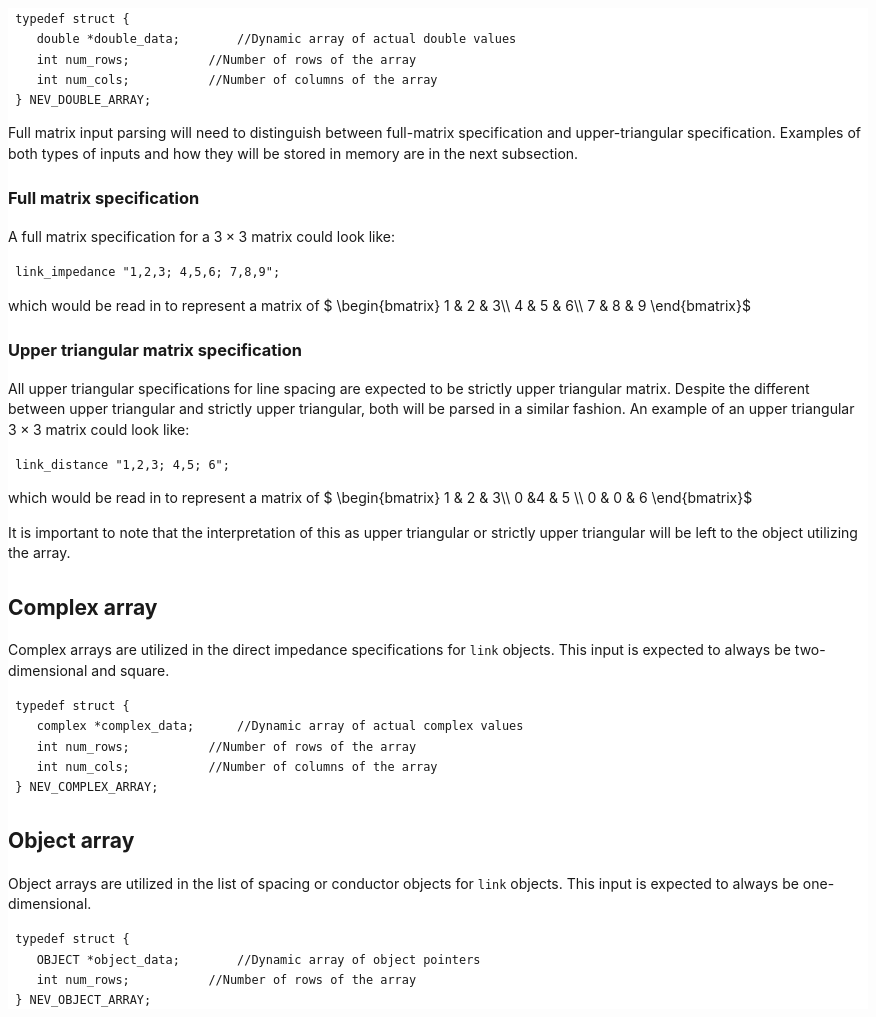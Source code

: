      typedef struct {
     	double *double_data;		//Dynamic array of actual double values
     	int num_rows;			//Number of rows of the array
     	int num_cols;			//Number of columns of the array
     } NEV_DOUBLE_ARRAY;
    

Full matrix input parsing will need to distinguish between full-matrix specification and upper-triangular specification. Examples of both types of inputs and how they will be stored in memory are in the next subsection. 

### Full matrix specification

A full matrix specification for a $3\times{}3$ matrix could look like: 
    
    
     link_impedance "1,2,3; 4,5,6; 7,8,9";
    

which would be read in to represent a matrix of $ \begin{bmatrix} 1 & 2 & 3\\\ 4 & 5 & 6\\\ 7 & 8 & 9 \end{bmatrix}$

### Upper triangular matrix specification

All upper triangular specifications for line spacing are expected to be strictly upper triangular matrix. Despite the different between upper triangular and strictly upper triangular, both will be parsed in a similar fashion. An example of an upper triangular $3\times{}3$ matrix could look like: 
    
    
     link_distance "1,2,3; 4,5; 6";
    

which would be read in to represent a matrix of $ \begin{bmatrix} 1 & 2 & 3\\\ 0 &4 & 5 \\\ 0 & 0 & 6 \end{bmatrix}$

It is important to note that the interpretation of this as upper triangular or strictly upper triangular will be left to the object utilizing the array. 

## Complex array

Complex arrays are utilized in the direct impedance specifications for `link` objects. This input is expected to always be two-dimensional and square. 
    
    
     typedef struct {
     	complex *complex_data;		//Dynamic array of actual complex values
     	int num_rows;			//Number of rows of the array
     	int num_cols;			//Number of columns of the array
     } NEV_COMPLEX_ARRAY;
    

## Object array

Object arrays are utilized in the list of spacing or conductor objects for `link` objects. This input is expected to always be one-dimensional. 
    
    
     typedef struct {
     	OBJECT *object_data;		//Dynamic array of object pointers
     	int num_rows;			//Number of rows of the array
     } NEV_OBJECT_ARRAY;
    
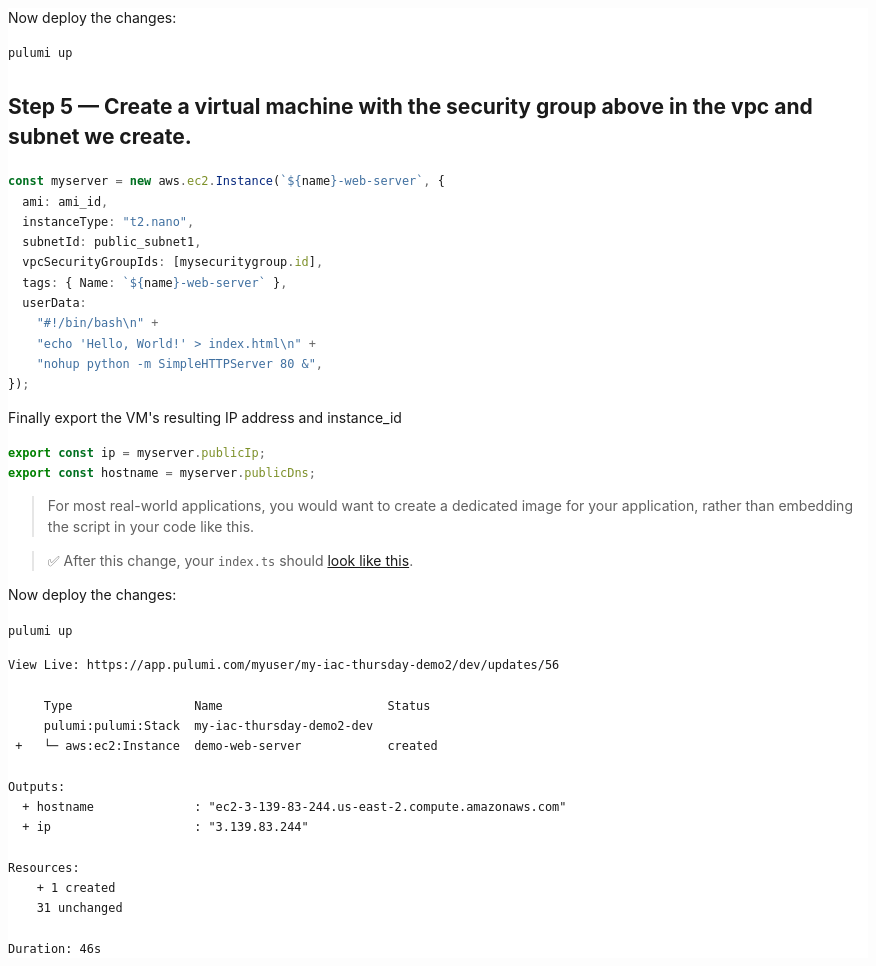 Now deploy the changes:
```bash
pulumi up
```
## Step 5 &mdash;  Create a virtual machine with the security group above in the vpc and subnet we create.

```typescript
const myserver = new aws.ec2.Instance(`${name}-web-server`, {
  ami: ami_id,
  instanceType: "t2.nano",
  subnetId: public_subnet1,
  vpcSecurityGroupIds: [mysecuritygroup.id],
  tags: { Name: `${name}-web-server` },
  userData:
    "#!/bin/bash\n" +
    "echo 'Hello, World!' > index.html\n" +
    "nohup python -m SimpleHTTPServer 80 &",
});
```

Finally export the VM's resulting IP address and instance_id

```typescript
export const ip = myserver.publicIp;
export const hostname = myserver.publicDns;
```

> For most real-world applications, you would want to create a dedicated image for your application, rather than embedding the script in your code like this.

> :white_check_mark: After this change, your `index.ts` should [look like this](./code/step5.ts).

Now deploy the changes:
```bash
pulumi up
```

```
View Live: https://app.pulumi.com/myuser/my-iac-thursday-demo2/dev/updates/56

     Type                 Name                       Status      
     pulumi:pulumi:Stack  my-iac-thursday-demo2-dev              
 +   └─ aws:ec2:Instance  demo-web-server            created     
 
Outputs:
  + hostname              : "ec2-3-139-83-244.us-east-2.compute.amazonaws.com"
  + ip                    : "3.139.83.244"

Resources:
    + 1 created
    31 unchanged

Duration: 46s
```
━━━━━━━━━━━━━━━━
- EXERCISE REQUIREMENTS -
For your answer, write out the data exactly and drop every picture.

- PROBLEM SOLUTION -
Source code

:      typedef struct {
     	double *double_data;		//Dynamic array of actual double values
     	int num_rows;			//Number of rows of the array
     	int num_cols;			//Number of columns of the array
     } NEV_DOUBLE_ARRAY;
    

Full matrix input parsing will need to distinguish between full-matrix specification and upper-triangular specification. Examples of both types of inputs and how they will be stored in memory are in the next subsection. 

### Full matrix specification

A full matrix specification for a $3\times{}3$ matrix could look like: 
    
    
     link_impedance "1,2,3; 4,5,6; 7,8,9";
    

which would be read in to represent a matrix of $ \begin{bmatrix} 1 & 2 & 3\\\ 4 & 5 & 6\\\ 7 & 8 & 9 \end{bmatrix}$

### Upper triangular matrix specification

All upper triangular specifications for line spacing are expected to be strictly upper triangular matrix. Despite the different between upper triangular and strictly upper triangular, both will be parsed in a similar fashion. An example of an upper triangular $3\times{}3$ matrix could look like: 
    
    
     link_distance "1,2,3; 4,5; 6";
    

which would be read in to represent a matrix of $ \begin{bmatrix} 1 & 2 & 3\\\ 0 &4 & 5 \\\ 0 & 0 & 6 \end{bmatrix}$

It is important to note that the interpretation of this as upper triangular or strictly upper triangular will be left to the object utilizing the array. 

## Complex array

Complex arrays are utilized in the direct impedance specifications for `link` objects. This input is expected to always be two-dimensional and square. 
    
    
     typedef struct {
     	complex *complex_data;		//Dynamic array of actual complex values
     	int num_rows;			//Number of rows of the array
     	int num_cols;			//Number of columns of the array
     } NEV_COMPLEX_ARRAY;
    

## Object array

Object arrays are utilized in the list of spacing or conductor objects for `link` objects. This input is expected to always be one-dimensional. 
    
    
     typedef struct {
     	OBJECT *object_data;		//Dynamic array of object pointers
     	int num_rows;			//Number of rows of the array
     } NEV_OBJECT_ARRAY;
    
 Now deploy the changes:
```bash
pulumi up
```
## Step 5 &mdash;  Create a virtual machine with the security group above in the vpc and subnet we create.

```typescript
const myserver = new aws.ec2.Instance(`${name}-web-server`, {
  ami: ami_id,
  instanceType: "t2.nano",
  subnetId: public_subnet1,
  vpcSecurityGroupIds: [mysecuritygroup.id],
  tags: { Name: `${name}-web-server` },
  userData:
    "#!/bin/bash\n" +
    "echo 'Hello, World!' > index.html\n" +
    "nohup python -m SimpleHTTPServer 80 &",
});
```

Finally export the VM's resulting IP address and instance_id

```typescript
export const ip = myserver.publicIp;
export const hostname = myserver.publicDns;
```

> For most real-world applications, you would want to create a dedicated image for your application, rather than embedding the script in your code like this.

> :white_check_mark: After this change, your `index.ts` should [look like this](./code/step5.ts).

Now deploy the changes:
```bash
pulumi up
```

```
View Live: https://app.pulumi.com/myuser/my-iac-thursday-demo2/dev/updates/56

     Type                 Name                       Status      
     pulumi:pulumi:Stack  my-iac-thursday-demo2-dev              
 +   └─ aws:ec2:Instance  demo-web-server            created     
 
Outputs:
  + hostname              : "ec2-3-139-83-244.us-east-2.compute.amazonaws.com"
  + ip                    : "3.139.83.244"

Resources:
    + 1 created
    31 unchanged

Duration: 46s
```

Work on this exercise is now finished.